A century ago, one section of Vienna played host to Adolf Hitler, Leon Trotsky, Joseph Tito, Sigmund Freud and Joseph Stalin.

In January 1913, a man whose passport bore the name Stavros Papadopoulos disembarked from the Krakow train at Vienna's North Terminal station."I was sitting at the table," wrote the man he had come to meet, years later, "when the door opened with a knock and an unknown man entered. "He was short... thin... his greyish-brown skin covered in pockmarks... I saw nothing in his eyes that resembled friendliness."The writer of these lines was a dissident Russian intellectual, the editor of a radical newspaper called Pravda (Truth). His name was Leon Trotsky. The man he described was not, in fact, Papadopoulos. He had been born Iosif Vissarionovich Dzhugashvili, was known to his friends as Koba and is now remembered as Joseph Stalin.

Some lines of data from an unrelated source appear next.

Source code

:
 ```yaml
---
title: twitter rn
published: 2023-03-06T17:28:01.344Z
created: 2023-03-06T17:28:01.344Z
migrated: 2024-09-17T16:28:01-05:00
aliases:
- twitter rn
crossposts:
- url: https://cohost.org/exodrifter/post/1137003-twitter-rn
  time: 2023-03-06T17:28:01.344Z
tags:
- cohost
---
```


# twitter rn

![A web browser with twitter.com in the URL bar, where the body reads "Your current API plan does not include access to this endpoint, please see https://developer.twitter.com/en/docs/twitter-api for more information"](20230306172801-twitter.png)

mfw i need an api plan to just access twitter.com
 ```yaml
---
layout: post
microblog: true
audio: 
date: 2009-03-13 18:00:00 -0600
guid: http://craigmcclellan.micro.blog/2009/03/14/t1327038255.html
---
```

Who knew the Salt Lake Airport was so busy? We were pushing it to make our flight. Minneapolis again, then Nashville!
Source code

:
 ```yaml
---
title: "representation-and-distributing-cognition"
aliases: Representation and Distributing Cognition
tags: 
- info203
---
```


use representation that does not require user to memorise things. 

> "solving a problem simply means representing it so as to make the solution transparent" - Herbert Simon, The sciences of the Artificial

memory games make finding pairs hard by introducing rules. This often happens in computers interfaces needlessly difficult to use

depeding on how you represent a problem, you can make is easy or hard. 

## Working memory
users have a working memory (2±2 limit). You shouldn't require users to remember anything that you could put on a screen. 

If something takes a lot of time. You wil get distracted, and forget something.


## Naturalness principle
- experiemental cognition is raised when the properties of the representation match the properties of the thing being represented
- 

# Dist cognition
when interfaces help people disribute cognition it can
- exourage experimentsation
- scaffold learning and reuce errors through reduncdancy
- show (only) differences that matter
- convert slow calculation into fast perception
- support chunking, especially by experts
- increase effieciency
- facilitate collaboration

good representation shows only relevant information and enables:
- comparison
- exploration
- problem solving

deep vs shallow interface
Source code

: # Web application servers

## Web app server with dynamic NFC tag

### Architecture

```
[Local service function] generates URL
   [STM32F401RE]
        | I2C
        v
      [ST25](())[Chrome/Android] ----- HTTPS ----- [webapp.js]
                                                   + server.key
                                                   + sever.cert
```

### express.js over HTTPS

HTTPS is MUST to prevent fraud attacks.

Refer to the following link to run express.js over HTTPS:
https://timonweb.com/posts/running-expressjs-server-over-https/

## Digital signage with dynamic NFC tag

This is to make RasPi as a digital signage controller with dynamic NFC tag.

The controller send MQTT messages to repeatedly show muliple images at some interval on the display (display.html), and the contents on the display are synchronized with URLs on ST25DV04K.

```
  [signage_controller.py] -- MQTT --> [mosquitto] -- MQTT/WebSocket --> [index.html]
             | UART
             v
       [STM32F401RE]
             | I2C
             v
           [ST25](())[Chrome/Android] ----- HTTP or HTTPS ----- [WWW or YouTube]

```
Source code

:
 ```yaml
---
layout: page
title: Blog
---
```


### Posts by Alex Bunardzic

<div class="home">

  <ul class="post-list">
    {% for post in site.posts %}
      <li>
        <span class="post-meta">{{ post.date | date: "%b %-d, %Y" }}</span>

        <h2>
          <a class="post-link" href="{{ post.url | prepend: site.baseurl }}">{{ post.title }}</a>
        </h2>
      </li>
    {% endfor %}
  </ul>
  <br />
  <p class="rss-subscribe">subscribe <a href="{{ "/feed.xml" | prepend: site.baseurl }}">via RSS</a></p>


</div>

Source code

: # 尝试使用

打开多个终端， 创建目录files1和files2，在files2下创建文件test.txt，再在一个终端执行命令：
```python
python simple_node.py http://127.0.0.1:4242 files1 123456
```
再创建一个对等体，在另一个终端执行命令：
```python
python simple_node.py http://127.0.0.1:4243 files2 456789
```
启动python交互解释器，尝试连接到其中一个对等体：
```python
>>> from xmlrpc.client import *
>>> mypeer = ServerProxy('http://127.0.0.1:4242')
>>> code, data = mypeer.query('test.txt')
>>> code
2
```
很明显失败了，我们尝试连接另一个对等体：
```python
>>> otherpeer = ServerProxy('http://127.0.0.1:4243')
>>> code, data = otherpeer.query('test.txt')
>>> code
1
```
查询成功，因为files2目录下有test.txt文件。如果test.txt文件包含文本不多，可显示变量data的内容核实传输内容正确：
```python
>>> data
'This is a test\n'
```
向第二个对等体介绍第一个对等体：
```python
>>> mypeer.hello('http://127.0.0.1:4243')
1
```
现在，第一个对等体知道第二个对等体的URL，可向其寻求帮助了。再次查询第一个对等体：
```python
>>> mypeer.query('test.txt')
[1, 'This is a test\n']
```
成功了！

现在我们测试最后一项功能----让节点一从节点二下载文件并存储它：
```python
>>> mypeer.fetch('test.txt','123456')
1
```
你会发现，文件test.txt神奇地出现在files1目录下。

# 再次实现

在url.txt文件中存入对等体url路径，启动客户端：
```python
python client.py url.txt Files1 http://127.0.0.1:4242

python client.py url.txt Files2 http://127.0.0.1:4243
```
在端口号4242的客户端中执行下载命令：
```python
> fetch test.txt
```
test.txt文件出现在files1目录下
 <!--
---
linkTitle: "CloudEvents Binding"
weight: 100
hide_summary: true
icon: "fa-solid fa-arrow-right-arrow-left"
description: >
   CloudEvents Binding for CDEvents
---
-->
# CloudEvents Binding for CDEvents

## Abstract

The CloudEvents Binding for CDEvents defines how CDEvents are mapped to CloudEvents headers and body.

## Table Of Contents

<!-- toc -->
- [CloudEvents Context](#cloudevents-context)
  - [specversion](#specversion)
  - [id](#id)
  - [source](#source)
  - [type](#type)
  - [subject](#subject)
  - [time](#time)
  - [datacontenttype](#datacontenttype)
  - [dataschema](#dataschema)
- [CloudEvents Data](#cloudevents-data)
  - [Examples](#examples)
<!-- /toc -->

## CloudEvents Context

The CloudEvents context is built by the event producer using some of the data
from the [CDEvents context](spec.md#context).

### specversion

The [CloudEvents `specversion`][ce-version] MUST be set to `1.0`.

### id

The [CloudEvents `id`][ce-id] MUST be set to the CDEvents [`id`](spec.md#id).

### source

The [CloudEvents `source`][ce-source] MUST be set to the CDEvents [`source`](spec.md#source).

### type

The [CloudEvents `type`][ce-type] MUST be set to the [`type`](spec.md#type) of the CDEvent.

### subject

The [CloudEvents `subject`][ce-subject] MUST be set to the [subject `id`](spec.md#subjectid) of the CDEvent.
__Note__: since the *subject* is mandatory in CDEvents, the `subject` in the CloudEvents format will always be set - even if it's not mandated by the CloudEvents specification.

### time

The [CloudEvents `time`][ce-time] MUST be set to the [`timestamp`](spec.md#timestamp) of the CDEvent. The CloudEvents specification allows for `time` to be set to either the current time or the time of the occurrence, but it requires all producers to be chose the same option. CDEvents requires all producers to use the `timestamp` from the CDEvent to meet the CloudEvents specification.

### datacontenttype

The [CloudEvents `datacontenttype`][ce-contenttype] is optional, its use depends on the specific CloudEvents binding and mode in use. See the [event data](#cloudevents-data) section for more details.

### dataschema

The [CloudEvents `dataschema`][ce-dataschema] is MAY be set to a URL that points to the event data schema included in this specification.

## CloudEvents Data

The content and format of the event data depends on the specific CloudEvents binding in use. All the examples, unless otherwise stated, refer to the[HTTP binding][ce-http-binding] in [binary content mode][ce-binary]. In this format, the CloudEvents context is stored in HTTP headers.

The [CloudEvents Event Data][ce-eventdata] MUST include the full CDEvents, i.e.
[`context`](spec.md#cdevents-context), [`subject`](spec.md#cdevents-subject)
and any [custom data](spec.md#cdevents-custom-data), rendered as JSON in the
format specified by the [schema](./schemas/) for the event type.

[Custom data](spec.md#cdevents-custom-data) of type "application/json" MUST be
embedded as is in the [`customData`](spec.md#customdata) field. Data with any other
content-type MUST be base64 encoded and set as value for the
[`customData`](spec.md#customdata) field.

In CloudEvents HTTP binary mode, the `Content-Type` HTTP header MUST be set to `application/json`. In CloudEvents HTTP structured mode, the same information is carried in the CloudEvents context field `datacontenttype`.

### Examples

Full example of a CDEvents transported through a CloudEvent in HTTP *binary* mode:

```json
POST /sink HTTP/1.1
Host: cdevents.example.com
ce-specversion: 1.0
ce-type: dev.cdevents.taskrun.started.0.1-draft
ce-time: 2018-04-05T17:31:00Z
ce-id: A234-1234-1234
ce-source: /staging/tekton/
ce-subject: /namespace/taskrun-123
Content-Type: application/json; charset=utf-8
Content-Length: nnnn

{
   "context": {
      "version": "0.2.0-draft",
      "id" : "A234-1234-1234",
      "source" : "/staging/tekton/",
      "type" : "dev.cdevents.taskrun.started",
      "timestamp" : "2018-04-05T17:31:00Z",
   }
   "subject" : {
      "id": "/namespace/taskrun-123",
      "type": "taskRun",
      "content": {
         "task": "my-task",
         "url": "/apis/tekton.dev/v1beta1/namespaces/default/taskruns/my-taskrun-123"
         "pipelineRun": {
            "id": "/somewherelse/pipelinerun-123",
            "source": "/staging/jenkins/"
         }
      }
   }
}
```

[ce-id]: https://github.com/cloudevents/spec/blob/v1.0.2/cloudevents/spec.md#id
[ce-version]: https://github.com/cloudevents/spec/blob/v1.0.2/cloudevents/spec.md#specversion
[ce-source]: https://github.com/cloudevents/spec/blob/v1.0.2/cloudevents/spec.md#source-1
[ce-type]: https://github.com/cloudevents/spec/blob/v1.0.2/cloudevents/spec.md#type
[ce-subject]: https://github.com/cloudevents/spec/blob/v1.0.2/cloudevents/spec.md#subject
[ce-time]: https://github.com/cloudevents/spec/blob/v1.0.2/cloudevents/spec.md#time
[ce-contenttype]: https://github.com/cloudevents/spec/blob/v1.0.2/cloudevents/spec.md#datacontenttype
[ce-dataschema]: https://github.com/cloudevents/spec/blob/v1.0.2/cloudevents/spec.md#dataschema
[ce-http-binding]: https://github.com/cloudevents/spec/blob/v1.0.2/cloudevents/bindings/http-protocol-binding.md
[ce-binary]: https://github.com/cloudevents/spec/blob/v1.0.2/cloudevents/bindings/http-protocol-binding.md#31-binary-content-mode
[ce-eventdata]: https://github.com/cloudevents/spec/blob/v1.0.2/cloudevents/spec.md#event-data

Sigmund Freud, the psychoanalyst, exalted by followers as the man who opened up the secrets of the mind, lived and practised on the city's Berggasse. The young Josip Broz, later to find fame as Yugoslavia's leader Marshal Tito, worked at the Daimler automobile factory in Wiener Neustadt, a town south of Vienna, and sought employment, money and good times.

Then there was the 24-year-old from the north-west of Austria whose dreams of studying painting at the Vienna Academy of Fine Arts had been twice dashed and who now lodged in a doss-house in Meldermannstrasse near the Danube, one Adolf Hitler.

Freud's favourite haunt, the Cafe Landtmann, still stands on the Ring, the renowned boulevard which surrounds the city's historic Innere Stadt.


Trotsky and Hitler frequented Cafe Central, just a few minutes' stroll away, where cakes, newspapers, chess and, above all, talk, were the patrons' passions. No-one knows if Hitler bumped into Trotsky, or Tito met Stalin. But works like Dr Freud Will See You Now, Mr Hitler - a 2007 radio play by Laurence Marks and Maurice Gran - are lively imaginings of such encounters.